Колокольчиком звенит ее смех:
— Как хорошо, что передо мной не стоял этот выбор!
Улыбаюсь в ответ. Чувствую себя невесомым и одновременно с этим сильным, как никогда.
— Болтушка!
— И мне это нравится! Рядом с тобой я стала нравиться себе гораздо больше!
— Ты и была совершенством.
— Вот уж нет! Я вообще пришла к неожиданному, но, как мне кажется, очень точному выводу.
— Это к какому же? — заинтересованно поворачиваю голову на звук ее хрустального голоса.
— Женщина, сама по себе, вообще ничего не значит. Значит мужчина, который обратил на нее внимание.
Не спорю с Таней. Просто радуюсь тому, что она делится со мною своими мыслями. Что не боится, что я ее не пойму. Мне кажется, со мной она говорит обо всем, а раньше такого не было. Может, не так уж она неправа? Улыбаясь, гоню прочь непонятно откуда взявшееся тщеславие.
— Наш разговор все время уходит от самого главного…
— От чего же?
— Танцев. Ты пойдешь? Или я зря убеждал Золото провести мастер-классы посреди лета?
— А ты убеждал?
— Еще как. Мне ведь нужно поддерживать имидж идеального мужчины.
— Тебе это удается, — Таня хихикает и трется об меня холодным носом.
— Кондиционер убавить?
— Не нужно! А на твои мастер-классы, я, конечно, пойду. Только вот, знаешь ли, латиноамериканские танцы славятся своей откровенной страстью, и я боюсь…

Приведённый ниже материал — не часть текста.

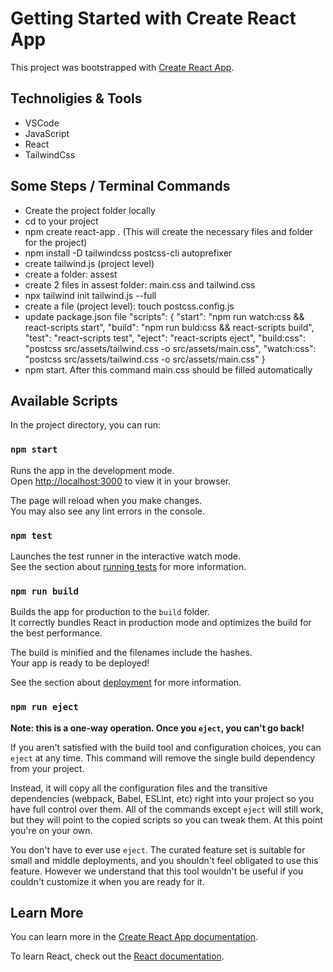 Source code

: # Getting Started with Create React App

This project was bootstrapped with [Create React App](https://github.com/facebook/create-react-app).

## Technoligies & Tools
* VSCode
* JavaScript
* React
* TailwindCss

## Some Steps / Terminal Commands
* Create the project folder locally
* cd to your project
* npm create react-app . (This will create the necessary files and folder for the project)
* npm install -D tailwindcss postcss-cli autoprefixer
* create tailwind.js (project level)
* create a folder: assest
* create 2 files in assest folder: main.css and tailwind.css
* npx tailwind init tailwind.js --full
* create a file (project level): touch postcss.config.js
* update package.json file
    "scripts": {
      "start": "npm run watch:css && react-scripts start",
      "build": "npm run buld:css && react-scripts build",
      "test": "react-scripts test",
      "eject": "react-scripts eject",
      "build:css": "postcss src/assets/tailwind.css -o src/assets/main.css",
      "watch:css": "postcss src/assets/tailwind.css -o src/assets/main.css"
    }
 * npm start. After this command main.css should be filled automatically   



## Available Scripts

In the project directory, you can run:

### `npm start`

Runs the app in the development mode.\
Open [http://localhost:3000](http://localhost:3000) to view it in your browser.

The page will reload when you make changes.\
You may also see any lint errors in the console.

### `npm test`

Launches the test runner in the interactive watch mode.\
See the section about [running tests](https://facebook.github.io/create-react-app/docs/running-tests) for more information.

### `npm run build`

Builds the app for production to the `build` folder.\
It correctly bundles React in production mode and optimizes the build for the best performance.

The build is minified and the filenames include the hashes.\
Your app is ready to be deployed!

See the section about [deployment](https://facebook.github.io/create-react-app/docs/deployment) for more information.

### `npm run eject`

**Note: this is a one-way operation. Once you `eject`, you can't go back!**

If you aren't satisfied with the build tool and configuration choices, you can `eject` at any time. This command will remove the single build dependency from your project.

Instead, it will copy all the configuration files and the transitive dependencies (webpack, Babel, ESLint, etc) right into your project so you have full control over them. All of the commands except `eject` will still work, but they will point to the copied scripts so you can tweak them. At this point you're on your own.

You don't have to ever use `eject`. The curated feature set is suitable for small and middle deployments, and you shouldn't feel obligated to use this feature. However we understand that this tool wouldn't be useful if you couldn't customize it when you are ready for it.

## Learn More

You can learn more in the [Create React App documentation](https://facebook.github.io/create-react-app/docs/getting-started).

To learn React, check out the [React documentation](https://reactjs.org/).

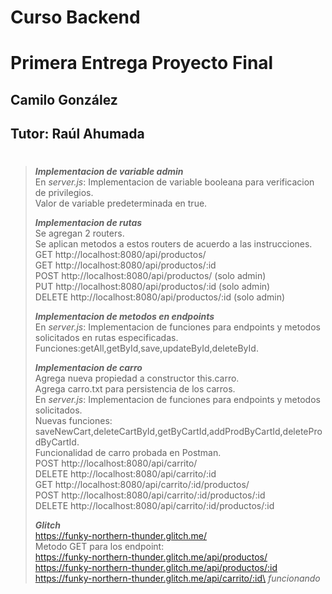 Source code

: # **Curso Backend**
# Primera Entrega Proyecto Final
## Camilo González
## Tutor: Raúl Ahumada
#

>***Implementacion de variable admin***\
>En *server.js*: Implementacion de variable booleana para verificacion de privilegios.\
>Valor de variable predeterminada en true.
>
>***Implementacion de rutas***\
>Se agregan 2 routers.\
>Se aplican metodos a estos routers de acuerdo a las instrucciones.\
GET http://localhost:8080/api/productos/\
GET http://localhost:8080/api/productos/:id\
POST http://localhost:8080/api/productos/ (solo admin)\
PUT http://localhost:8080/api/productos/:id (solo admin)\
DELETE http://localhost:8080/api/productos/:id (solo admin)
>
>***Implementacion de metodos en endpoints***\
>En *server.js*: Implementacion de funciones para endpoints y metodos solicitados en rutas especificadas.\
>Funciones:getAll,getById,save,updateById,deleteById.
>
>***Implementacion de carro***\
>Agrega nueva propiedad a constructor this.carro.\
>Agrega carro.txt para persistencia de los carros.\
>En *server.js*: Implementacion de funciones para endpoints y metodos solicitados.\
>Nuevas funciones: saveNewCart,deleteCartById,getByCartId,addProdByCartId,deleteProdByCartId.\
>Funcionalidad de carro probada en Postman.\
>POST http://localhost:8080/api/carrito/ \
>DELETE http://localhost:8080/api/carrito/:id \
>GET http://localhost:8080/api/carrito/:id/productos/ \
>POST http://localhost:8080/api/carrito/:id/productos/:id \
>DELETE http://localhost:8080/api/carrito/:id/productos/:id
>
> **_Glitch_**\
> https://funky-northern-thunder.glitch.me/ \
> Metodo GET para los endpoint:\
>https://funky-northern-thunder.glitch.me/api/productos/ \
>https://funky-northern-thunder.glitch.me/api/productos/:id \
>https://funky-northern-thunder.glitch.me/api/carrito/:id\
>*funcionando*
# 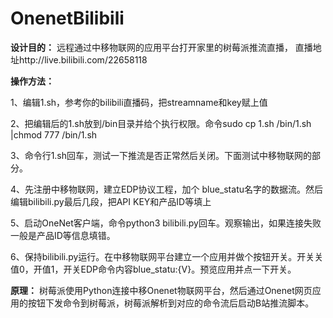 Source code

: # OnenetBilibili
  
**设计目的：**
远程通过中移物联网的应用平台打开家里的树莓派推流直播，
直播地址http://live.bilibili.com/22658118



**操作方法：**

1、编辑1.sh，参考你的bilibili直播码，把streamname和key赋上值

2、把编辑后的1.sh放到/bin目录并给个执行权限。命令sudo cp 1.sh  /bin/1.sh |chmod 777 /bin/1.sh

3、命令行1.sh回车，测试一下推流是否正常然后关闭。下面测试中移物联网的部分。

4、先注册中移物联网，建立EDP协议工程，加个 blue_statu名字的数据流。然后编辑bilibili.py最后几段，把API KEY和产品ID等填上

5、启动OneNet客户端，命令python3 bilibili.py回车。观察输出，如果连接失败一般是产品ID等信息填错。

6、保持bilibili.py运行。在中移物联网平台建立一个应用并做个按钮开关。开关关值0，开值1，开关EDP命令内容blue_statu:{V}。预览应用并点一下开关。



**原理：**
树莓派使用Python连接中移Onenet物联网平台，然后通过Onenet网页应用的按钮下发命令到树莓派，树莓派解析到对应的命令流后启动B站推流脚本。


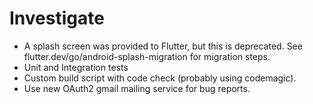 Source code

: # Investigate

- A splash screen was provided to Flutter, but this is deprecated. See flutter.dev/go/android-splash-migration for migration steps.
- Unit and Integration tests
- Custom build script with code check (probably using codemagic).
- Use new OAuth2 gmail mailing service for bug reports.
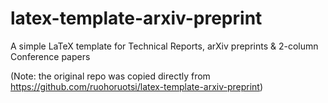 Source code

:# latex-template-arxiv-preprint
A simple LaTeX template for Technical Reports, arXiv preprints &amp; 2-column Conference papers

(Note: the original repo was copied directly from https://github.com/ruohoruotsi/latex-template-arxiv-preprint)

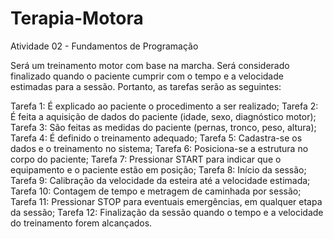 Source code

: # Terapia-Motora
Atividade 02 - Fundamentos de Programação

Será um treinamento motor com base na marcha. Será considerado finalizado quando o paciente cumprir com o tempo e a velocidade estimadas para a sessão.
Portanto, as tarefas serão as seguintes: 

Tarefa 1: É explicado ao paciente o procedimento a ser realizado;
Tarefa 2: É feita a aquisição de dados do paciente (idade, sexo, diagnóstico motor);
Tarefa 3: São feitas as medidas do paciente (pernas, tronco, peso, altura);
Tarefa 4: É definido o treinamento adequado;
Tarefa 5: Cadastra-se os dados e o treinamento no sistema;
Tarefa 6: Posiciona-se a estrutura no corpo do paciente;
Tarefa 7: Pressionar START para indicar que o equipamento e o paciente estão em posição;
Tarefa 8: Início da sessão;
Tarefa 9: Calibração da velocidade da esteira até a velocidade estimada;
Tarefa 10: Contagem de tempo e metragem de caminhada por sessão;
Tarefa 11: Pressionar STOP para eventuais emergências, em qualquer etapa da sessão;
Tarefa 12: Finalização da sessão quando o tempo e a velocidade do treinamento forem alcançados.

— Да? — вскидываю бровь, уловив хулиганские нотки в ее голосе.
— Я боюсь, не станет ли меня ревновать к партнеру мой идеальный мужчина?

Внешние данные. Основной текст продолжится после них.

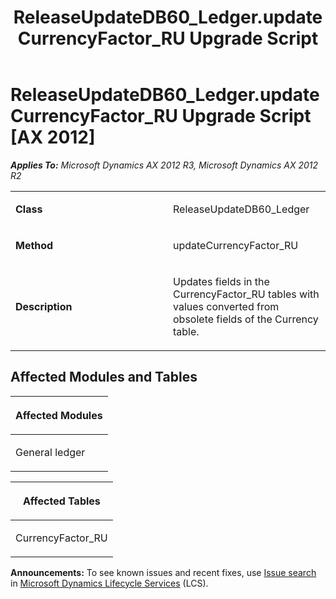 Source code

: ﻿---
title: ReleaseUpdateDB60_Ledger.updateCurrencyFactor_RU Upgrade Script
TOCTitle: ReleaseUpdateDB60_Ledger.updateCurrencyFactor_RU Upgrade Script
ms:assetid: e6f4f543-67c3-f3fe-96f2-98db5f184613
ms:mtpsurl: https://msdn.microsoft.com/en-us/library/JJ719815(v=AX.60)
ms:contentKeyID: 49711888
ms.date: 05/18/2015
mtps_version: v=AX.60
---

# ReleaseUpdateDB60\_Ledger.updateCurrencyFactor\_RU Upgrade Script [AX 2012]


_**Applies To:** Microsoft Dynamics AX 2012 R3, Microsoft Dynamics AX 2012 R2_

<table>
<colgroup>
<col style="width: 50%" />
<col style="width: 50%" />
</colgroup>
<tbody>
<tr class="odd">
<td><p><strong>Class</strong></p></td>
<td><p>ReleaseUpdateDB60_Ledger</p></td>
</tr>
<tr class="even">
<td><p><strong>Method</strong></p></td>
<td><p>updateCurrencyFactor_RU</p></td>
</tr>
<tr class="odd">
<td><p><strong>Description</strong></p></td>
<td><p>Updates fields in the CurrencyFactor_RU tables with values converted from obsolete fields of the Currency table.</p></td>
</tr>
</tbody>
</table>


## Affected Modules and Tables

<table>
<colgroup>
<col style="width: 100%" />
</colgroup>
<thead>
<tr class="header">
<th><p>Affected Modules</p></th>
</tr>
</thead>
<tbody>
<tr class="odd">
<td><p>General ledger</p></td>
</tr>
</tbody>
</table>


<table>
<colgroup>
<col style="width: 100%" />
</colgroup>
<thead>
<tr class="header">
<th><p>Affected Tables</p></th>
</tr>
</thead>
<tbody>
<tr class="odd">
<td><p>CurrencyFactor_RU</p></td>
</tr>
</tbody>
</table>

  
**Announcements:** To see known issues and recent fixes, use [Issue search](http://go.microsoft.com/fwlink/?linkid=389258) in [Microsoft Dynamics Lifecycle Services](http://go.microsoft.com/fwlink/?linkid=306505) (LCS).

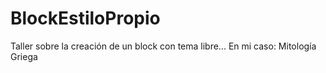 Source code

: # BlockEstiloPropio
Taller sobre la creación de un block con tema libre... En mi caso: Mitología Griega 
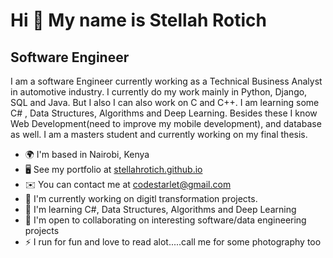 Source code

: Hi 👋 My name is Stellah Rotich
===============================

Software Engineer
-----------------

I am a software Engineer currently working as a Technical Business Analyst in automotive industry. I currently do my work mainly in Python, Django, SQL and Java. But I also I can also work on C and C++. I am learning some C# , Data Structures, Algorithms and Deep Learning. Besides these I know Web Development(need to improve my mobile development), and database as well. I am a masters student and currently working on my final thesis.

*   🌍  I'm based in Nairobi, Kenya
*   🖥️  See my portfolio at [stellahrotich.github.io](http://stellahrotich.github.io)
*   ✉️  You can contact me at [codestarlet@gmail.com](mailto:codestarlet@gmail.com)
*   🚀  I'm currently working on digitl transformation projects.
*   🧠  I'm learning C#, Data Structures, Algorithms and Deep Learning
*   🤝  I'm open to collaborating on interesting software/data engineering projects
*   ⚡  I run for fun and love to read alot.....call me for some photography too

Молчу. Снимаю с коленей Таню, опираясь на ладонь, встаю.
— Я что-то не то сказала? — в голосе Тани скользит удивление и, наверное, легкий испуг. Протягиваю ей руку, помогая подняться, чуть тяну на себя. Она вбивается в мое тело, она с ним совпадает. Обхватываю ее шею ладонью, мне нравится ощущать, как колотится Танин пульс.
— Как ты вообще могла подумать, что это буду не я?
— Ты? Ты хочешь со мной танцевать? Это правда? Потому что ты не обязан!
— Не обязан. Но хочу. Как ты там говорила? Латиноамериканские танцы полны страсти? Ты готова мне ее показать?
Она мышкой замирает под моими руками. Мне непонятны ее колебания, я терпеливо жду.